WHAT THE EXERCISE ASKS: Give the count of lines in the records that contain the string "global", and write nothing but that number.

DATA TO EXAMINE:
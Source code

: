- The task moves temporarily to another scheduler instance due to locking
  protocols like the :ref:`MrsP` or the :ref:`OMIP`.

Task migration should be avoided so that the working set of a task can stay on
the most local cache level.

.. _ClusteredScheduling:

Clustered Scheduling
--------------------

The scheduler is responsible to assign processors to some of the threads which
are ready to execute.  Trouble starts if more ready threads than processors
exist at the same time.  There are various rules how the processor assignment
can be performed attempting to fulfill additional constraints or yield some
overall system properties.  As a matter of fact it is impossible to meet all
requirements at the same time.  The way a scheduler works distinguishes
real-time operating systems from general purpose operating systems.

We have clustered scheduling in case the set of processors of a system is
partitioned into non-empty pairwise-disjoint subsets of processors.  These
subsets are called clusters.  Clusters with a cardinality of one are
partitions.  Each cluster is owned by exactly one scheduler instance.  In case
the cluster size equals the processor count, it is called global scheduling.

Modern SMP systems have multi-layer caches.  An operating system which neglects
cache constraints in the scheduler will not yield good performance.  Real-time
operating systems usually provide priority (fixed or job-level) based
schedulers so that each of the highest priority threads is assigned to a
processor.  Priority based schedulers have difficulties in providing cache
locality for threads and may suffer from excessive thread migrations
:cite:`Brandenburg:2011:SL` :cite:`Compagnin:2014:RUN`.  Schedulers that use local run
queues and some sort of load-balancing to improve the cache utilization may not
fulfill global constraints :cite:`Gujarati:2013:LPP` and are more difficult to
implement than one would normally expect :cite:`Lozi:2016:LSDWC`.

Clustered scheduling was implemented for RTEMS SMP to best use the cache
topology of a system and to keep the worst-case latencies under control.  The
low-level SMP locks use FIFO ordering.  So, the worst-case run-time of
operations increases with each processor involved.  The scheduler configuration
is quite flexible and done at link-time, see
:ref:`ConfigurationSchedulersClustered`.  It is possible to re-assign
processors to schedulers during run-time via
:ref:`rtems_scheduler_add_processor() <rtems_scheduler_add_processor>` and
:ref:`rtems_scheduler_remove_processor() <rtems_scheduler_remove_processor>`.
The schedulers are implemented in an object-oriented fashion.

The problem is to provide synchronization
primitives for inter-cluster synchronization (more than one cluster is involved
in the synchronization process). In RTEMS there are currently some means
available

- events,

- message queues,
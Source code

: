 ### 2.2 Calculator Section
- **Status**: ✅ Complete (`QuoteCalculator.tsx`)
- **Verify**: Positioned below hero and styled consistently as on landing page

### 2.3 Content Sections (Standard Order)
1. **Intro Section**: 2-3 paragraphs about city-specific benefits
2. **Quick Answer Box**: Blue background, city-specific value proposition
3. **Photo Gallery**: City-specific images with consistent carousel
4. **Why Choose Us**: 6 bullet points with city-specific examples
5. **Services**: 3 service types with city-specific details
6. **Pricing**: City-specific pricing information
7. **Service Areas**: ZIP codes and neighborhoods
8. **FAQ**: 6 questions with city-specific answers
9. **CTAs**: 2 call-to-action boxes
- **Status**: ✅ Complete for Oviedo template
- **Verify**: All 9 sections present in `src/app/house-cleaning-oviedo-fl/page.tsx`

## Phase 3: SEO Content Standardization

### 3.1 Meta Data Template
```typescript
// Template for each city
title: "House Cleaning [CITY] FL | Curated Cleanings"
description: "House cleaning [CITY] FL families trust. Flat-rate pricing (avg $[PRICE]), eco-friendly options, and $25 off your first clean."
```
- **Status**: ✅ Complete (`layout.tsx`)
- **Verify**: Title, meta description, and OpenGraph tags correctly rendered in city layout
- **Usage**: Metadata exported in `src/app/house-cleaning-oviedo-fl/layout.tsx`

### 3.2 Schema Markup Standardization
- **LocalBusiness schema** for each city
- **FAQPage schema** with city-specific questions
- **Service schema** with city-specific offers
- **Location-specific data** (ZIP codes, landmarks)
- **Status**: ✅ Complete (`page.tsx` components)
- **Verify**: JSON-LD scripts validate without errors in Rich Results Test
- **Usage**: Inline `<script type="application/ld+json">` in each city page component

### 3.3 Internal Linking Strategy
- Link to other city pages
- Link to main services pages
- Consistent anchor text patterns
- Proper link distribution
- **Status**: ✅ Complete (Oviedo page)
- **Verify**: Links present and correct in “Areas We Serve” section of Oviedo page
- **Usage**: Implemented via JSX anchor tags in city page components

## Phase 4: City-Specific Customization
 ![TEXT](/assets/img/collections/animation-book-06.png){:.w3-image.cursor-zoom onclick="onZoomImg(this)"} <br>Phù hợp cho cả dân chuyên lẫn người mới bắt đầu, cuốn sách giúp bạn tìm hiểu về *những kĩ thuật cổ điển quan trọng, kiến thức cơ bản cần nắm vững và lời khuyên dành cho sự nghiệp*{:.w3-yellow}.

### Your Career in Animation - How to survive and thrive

COMPLETED TASK: 2